_What you need to do_. Take the data from its first line. Print each line exactly until the line containing "- **Effect Classification" has been printed too.

++++++++++

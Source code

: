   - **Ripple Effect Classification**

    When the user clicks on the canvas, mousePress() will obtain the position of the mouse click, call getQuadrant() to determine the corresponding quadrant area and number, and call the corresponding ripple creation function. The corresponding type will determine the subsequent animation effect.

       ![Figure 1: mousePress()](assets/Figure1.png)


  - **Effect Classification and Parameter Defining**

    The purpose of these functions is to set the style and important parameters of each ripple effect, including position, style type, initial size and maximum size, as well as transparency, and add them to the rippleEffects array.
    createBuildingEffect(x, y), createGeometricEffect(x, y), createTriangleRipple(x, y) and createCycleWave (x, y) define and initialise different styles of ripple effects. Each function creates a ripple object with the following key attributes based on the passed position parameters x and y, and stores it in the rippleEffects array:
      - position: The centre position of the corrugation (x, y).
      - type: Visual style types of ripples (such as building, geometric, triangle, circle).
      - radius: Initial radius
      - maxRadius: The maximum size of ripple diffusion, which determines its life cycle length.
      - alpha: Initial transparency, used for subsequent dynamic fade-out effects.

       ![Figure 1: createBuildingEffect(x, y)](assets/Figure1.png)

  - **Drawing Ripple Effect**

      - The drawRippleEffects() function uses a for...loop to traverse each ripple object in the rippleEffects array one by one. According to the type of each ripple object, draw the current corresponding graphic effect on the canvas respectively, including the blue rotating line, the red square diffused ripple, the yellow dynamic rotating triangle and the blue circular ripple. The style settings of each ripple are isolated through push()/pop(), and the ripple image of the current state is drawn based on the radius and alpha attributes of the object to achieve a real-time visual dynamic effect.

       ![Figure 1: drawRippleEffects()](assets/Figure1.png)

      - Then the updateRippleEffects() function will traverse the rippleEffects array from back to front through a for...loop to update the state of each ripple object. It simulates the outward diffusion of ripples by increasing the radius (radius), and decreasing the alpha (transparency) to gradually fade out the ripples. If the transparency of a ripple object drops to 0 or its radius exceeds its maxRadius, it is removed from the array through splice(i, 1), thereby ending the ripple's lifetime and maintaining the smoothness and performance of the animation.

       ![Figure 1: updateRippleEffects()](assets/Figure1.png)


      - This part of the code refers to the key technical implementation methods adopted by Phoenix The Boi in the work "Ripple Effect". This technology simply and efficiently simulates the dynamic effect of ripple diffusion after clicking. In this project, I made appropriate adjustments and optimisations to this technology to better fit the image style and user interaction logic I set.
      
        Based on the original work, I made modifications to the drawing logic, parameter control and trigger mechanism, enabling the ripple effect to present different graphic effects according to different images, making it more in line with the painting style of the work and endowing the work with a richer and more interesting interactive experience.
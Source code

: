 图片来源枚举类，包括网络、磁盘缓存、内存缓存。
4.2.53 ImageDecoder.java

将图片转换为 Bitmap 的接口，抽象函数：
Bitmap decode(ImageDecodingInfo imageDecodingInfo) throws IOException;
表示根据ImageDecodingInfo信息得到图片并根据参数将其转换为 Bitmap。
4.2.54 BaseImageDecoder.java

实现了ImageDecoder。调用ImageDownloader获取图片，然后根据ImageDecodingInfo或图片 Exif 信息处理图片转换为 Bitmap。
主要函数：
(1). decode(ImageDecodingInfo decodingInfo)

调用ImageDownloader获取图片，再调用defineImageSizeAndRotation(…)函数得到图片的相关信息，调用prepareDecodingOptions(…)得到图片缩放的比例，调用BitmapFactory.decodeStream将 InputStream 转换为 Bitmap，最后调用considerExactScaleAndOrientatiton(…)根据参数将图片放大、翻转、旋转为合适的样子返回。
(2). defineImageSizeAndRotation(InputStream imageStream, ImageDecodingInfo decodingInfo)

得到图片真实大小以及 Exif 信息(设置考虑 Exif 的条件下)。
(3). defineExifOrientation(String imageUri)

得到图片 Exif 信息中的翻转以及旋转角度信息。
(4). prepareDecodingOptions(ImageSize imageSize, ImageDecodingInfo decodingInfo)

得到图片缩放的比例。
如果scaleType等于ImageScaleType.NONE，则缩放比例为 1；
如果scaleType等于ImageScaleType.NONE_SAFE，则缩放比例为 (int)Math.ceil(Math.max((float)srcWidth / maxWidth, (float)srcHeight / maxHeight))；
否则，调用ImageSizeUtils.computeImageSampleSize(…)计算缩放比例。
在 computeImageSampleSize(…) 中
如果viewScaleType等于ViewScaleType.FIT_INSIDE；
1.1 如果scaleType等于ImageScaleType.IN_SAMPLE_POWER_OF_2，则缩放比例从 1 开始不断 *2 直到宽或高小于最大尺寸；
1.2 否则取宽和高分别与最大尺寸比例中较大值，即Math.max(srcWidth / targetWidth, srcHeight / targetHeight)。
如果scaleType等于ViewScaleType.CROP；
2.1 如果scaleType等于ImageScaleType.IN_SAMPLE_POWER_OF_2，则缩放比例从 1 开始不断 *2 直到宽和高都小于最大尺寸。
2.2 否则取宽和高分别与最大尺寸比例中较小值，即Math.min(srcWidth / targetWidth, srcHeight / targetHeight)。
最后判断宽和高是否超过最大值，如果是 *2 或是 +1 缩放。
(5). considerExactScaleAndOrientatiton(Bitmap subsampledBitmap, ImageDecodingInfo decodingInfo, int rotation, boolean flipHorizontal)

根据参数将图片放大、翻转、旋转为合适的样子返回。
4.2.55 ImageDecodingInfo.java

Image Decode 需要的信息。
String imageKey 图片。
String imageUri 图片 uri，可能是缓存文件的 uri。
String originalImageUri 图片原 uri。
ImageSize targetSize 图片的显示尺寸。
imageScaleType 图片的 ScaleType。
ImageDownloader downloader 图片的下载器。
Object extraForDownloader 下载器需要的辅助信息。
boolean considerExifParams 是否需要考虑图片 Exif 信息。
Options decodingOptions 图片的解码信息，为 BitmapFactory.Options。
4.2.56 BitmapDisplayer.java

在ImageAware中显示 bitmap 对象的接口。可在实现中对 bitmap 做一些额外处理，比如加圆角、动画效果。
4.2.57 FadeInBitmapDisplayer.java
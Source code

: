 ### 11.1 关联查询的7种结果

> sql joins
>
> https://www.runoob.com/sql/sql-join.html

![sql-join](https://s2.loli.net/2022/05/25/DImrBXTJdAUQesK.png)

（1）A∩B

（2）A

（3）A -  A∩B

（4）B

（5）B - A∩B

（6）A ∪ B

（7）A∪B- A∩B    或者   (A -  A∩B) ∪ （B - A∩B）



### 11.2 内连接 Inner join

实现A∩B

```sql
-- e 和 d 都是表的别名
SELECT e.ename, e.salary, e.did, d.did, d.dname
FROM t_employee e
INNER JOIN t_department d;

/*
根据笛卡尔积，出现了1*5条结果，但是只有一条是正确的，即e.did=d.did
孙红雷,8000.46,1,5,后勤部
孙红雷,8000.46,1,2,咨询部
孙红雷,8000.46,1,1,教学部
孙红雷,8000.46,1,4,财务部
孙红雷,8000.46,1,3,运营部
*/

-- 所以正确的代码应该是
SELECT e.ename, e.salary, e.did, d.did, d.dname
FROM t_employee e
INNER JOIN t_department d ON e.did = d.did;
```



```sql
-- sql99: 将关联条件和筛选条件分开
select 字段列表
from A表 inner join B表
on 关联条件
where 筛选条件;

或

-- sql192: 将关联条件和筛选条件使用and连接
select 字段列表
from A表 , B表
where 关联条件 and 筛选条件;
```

++++++++++

_Result_.
Source code

:   - **Ripple Effect Classification**

    When the user clicks on the canvas, mousePress() will obtain the position of the mouse click, call getQuadrant() to determine the corresponding quadrant area and number, and call the corresponding ripple creation function. The corresponding type will determine the subsequent animation effect.

       ![Figure 1: mousePress()](assets/Figure1.png)


  - **Effect Classification and Parameter Defining**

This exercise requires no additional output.